The Orchestration Headache: Choosing Your Poison in late 2016
If you have been awake for the last six months, you know the container ecosystem is currently a bloodbath. We used to just run scripts with Chef or Puppet. Now, if you aren't decomposing your monolith into microservices and throwing them into a scheduler, you're apparently "doing it wrong."
I spent the last weekend debugging a split-brain scenario in an etcd cluster that took down a production e-commerce site. It wasn't pretty. That experience solidified a simple truth: Orchestration is expensive. It costs CPU cycles, it costs network overhead, and it costs sanity.

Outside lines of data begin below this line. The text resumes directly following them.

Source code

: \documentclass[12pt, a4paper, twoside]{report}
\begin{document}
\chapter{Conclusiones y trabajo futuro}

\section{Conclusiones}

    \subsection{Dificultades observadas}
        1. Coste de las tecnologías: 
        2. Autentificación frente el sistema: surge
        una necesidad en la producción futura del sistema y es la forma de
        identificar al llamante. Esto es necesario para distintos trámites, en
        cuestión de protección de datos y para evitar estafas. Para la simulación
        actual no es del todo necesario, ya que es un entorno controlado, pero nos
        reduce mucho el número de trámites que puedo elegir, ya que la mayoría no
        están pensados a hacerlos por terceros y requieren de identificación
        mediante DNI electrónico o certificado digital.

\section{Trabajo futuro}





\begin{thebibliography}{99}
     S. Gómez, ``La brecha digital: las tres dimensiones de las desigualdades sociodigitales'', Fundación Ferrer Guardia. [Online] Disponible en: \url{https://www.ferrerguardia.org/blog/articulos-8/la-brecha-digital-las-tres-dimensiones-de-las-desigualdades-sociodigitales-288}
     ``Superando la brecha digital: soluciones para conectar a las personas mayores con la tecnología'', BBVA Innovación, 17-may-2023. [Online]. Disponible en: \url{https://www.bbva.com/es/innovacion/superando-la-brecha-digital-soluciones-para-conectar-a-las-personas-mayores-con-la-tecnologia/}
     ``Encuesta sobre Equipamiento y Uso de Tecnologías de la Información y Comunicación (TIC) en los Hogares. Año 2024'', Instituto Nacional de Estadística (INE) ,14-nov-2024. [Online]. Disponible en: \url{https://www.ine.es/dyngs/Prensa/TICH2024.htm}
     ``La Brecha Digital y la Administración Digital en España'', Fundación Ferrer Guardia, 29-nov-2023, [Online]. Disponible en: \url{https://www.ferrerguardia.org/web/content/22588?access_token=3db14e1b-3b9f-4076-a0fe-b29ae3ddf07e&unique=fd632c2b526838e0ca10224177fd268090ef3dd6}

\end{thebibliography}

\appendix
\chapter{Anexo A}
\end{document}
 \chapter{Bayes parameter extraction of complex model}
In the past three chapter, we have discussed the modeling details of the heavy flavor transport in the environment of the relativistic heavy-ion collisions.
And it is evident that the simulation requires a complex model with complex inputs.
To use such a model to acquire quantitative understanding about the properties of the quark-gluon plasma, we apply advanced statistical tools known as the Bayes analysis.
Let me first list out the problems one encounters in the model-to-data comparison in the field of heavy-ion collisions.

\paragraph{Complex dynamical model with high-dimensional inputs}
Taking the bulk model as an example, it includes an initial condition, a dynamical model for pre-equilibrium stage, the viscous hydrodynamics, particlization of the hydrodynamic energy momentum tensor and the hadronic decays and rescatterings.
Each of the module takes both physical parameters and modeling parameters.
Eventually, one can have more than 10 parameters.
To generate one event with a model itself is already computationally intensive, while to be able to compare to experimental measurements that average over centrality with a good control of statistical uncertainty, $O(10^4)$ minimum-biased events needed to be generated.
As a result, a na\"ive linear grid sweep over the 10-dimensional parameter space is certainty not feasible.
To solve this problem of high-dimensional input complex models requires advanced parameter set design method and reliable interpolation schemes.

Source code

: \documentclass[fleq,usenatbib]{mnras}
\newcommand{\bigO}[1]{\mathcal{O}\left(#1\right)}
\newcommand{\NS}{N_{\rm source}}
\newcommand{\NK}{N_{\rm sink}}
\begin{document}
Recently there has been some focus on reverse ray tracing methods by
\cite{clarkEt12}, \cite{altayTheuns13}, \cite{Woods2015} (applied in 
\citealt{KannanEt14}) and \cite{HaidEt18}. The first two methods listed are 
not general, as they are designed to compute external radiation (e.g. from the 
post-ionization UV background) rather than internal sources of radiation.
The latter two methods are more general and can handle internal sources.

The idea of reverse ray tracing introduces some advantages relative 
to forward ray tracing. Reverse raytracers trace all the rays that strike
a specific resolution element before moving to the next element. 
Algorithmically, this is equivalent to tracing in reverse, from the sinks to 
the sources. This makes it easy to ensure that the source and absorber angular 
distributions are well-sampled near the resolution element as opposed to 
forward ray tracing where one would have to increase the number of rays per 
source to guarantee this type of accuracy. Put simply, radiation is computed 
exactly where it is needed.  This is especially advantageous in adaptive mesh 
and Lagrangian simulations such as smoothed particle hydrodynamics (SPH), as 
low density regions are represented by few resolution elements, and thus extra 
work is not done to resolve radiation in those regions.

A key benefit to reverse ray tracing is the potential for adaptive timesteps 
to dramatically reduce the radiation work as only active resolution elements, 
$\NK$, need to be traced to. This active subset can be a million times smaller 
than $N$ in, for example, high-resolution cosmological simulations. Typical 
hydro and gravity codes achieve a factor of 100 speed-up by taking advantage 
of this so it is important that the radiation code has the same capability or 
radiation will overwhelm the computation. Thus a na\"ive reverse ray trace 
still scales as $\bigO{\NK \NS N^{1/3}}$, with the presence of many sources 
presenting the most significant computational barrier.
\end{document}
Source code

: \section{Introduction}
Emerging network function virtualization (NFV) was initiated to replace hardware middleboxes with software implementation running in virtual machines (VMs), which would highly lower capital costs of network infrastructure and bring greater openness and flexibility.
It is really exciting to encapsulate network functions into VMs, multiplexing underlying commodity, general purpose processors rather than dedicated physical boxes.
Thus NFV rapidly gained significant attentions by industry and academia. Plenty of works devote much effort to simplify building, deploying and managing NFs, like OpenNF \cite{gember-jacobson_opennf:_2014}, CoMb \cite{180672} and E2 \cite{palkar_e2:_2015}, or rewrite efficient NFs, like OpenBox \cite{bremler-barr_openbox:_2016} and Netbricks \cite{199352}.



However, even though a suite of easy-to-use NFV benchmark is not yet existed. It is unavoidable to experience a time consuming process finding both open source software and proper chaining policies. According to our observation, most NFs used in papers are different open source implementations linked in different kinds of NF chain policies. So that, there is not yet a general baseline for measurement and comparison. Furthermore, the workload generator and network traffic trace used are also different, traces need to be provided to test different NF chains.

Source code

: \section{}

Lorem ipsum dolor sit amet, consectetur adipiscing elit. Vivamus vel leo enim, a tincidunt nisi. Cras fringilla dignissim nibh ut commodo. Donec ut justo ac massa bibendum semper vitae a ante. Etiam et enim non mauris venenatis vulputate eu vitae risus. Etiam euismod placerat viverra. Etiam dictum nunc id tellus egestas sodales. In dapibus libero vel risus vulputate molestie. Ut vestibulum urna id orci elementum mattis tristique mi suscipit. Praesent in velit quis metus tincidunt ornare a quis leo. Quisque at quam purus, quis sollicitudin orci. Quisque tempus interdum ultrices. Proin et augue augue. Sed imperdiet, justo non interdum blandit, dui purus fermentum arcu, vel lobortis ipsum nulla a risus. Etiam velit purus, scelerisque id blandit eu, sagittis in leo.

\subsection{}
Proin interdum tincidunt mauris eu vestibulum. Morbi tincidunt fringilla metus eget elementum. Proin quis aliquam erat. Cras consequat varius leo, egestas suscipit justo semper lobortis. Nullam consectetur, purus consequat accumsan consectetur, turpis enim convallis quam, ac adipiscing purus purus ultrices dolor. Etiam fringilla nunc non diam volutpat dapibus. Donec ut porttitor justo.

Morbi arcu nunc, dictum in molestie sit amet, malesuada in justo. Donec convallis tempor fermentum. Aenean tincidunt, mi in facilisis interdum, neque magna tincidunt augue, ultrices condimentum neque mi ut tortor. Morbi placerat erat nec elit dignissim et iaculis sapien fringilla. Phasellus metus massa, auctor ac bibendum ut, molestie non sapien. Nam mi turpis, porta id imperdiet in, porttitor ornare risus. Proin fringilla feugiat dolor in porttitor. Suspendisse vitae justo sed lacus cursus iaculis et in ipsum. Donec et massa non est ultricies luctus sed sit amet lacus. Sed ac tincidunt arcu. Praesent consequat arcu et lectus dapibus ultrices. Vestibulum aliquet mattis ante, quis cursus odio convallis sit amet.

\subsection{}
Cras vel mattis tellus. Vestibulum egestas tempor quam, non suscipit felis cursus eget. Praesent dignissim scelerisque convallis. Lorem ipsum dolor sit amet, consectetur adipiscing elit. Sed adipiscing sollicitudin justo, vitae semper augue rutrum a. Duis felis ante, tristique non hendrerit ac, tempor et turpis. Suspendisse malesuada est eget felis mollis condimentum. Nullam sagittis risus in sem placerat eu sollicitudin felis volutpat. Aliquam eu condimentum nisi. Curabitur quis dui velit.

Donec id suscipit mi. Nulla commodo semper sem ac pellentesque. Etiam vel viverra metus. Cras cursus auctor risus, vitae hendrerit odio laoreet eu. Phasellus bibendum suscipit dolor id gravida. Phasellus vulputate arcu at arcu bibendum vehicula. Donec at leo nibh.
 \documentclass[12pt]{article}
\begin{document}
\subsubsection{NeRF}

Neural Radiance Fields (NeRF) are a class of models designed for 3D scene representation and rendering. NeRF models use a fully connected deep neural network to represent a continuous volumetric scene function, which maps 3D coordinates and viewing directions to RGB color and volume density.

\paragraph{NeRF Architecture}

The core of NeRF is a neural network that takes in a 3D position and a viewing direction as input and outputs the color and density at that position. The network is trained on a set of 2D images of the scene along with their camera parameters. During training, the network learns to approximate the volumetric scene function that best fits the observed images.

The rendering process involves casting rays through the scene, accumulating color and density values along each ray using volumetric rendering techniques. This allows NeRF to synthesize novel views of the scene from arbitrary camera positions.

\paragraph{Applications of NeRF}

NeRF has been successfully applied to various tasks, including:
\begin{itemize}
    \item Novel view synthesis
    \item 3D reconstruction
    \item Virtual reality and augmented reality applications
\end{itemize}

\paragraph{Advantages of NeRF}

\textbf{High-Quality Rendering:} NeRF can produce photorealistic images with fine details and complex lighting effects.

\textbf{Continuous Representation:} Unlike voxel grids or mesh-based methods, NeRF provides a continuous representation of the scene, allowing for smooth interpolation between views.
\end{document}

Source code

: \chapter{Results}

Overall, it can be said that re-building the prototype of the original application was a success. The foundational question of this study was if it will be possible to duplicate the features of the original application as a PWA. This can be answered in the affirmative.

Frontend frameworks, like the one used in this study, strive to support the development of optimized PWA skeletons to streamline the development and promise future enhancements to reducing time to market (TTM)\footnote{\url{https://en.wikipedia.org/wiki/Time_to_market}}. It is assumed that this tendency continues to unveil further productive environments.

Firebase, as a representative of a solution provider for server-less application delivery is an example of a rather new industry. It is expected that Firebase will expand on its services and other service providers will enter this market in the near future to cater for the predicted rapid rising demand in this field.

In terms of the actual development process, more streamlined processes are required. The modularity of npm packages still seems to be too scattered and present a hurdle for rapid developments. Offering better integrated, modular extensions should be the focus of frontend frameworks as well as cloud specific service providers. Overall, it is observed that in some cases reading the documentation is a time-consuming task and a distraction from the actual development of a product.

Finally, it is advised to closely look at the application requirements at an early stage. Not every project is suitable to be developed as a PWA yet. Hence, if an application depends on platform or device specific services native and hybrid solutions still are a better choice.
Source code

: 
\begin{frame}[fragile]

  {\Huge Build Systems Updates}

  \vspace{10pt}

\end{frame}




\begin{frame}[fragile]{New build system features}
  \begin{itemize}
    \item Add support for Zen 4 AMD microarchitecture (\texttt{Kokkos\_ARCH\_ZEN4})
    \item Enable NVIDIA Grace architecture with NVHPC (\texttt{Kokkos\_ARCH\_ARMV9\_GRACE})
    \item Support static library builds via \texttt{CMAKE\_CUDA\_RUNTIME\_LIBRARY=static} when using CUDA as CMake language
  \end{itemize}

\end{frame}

Today, we look at the two main contenders fighting for your terminal: The newly integrated Docker Swarm Mode (released with Docker 1.12) and the behemoth that is Kubernetes 1.4. We will analyze this through the lens of a System Administrator running infrastructure here in Norway, where data sovereignty and latency to the NIX (Norwegian Internet Exchange) actually matter.
The Contenders
1. Docker Swarm Mode (Native)
Docker finally woke up and realized nobody wants to run a separate container for Swarm. With 1.12, it is baked into the engine. It is arguably the slickest developer experience right now.
The Pros:
- Zero Setup: You type
docker swarm initand you are the manager. Done. - Security: Mutual TLS is automatic. Rotating certificates is automatic.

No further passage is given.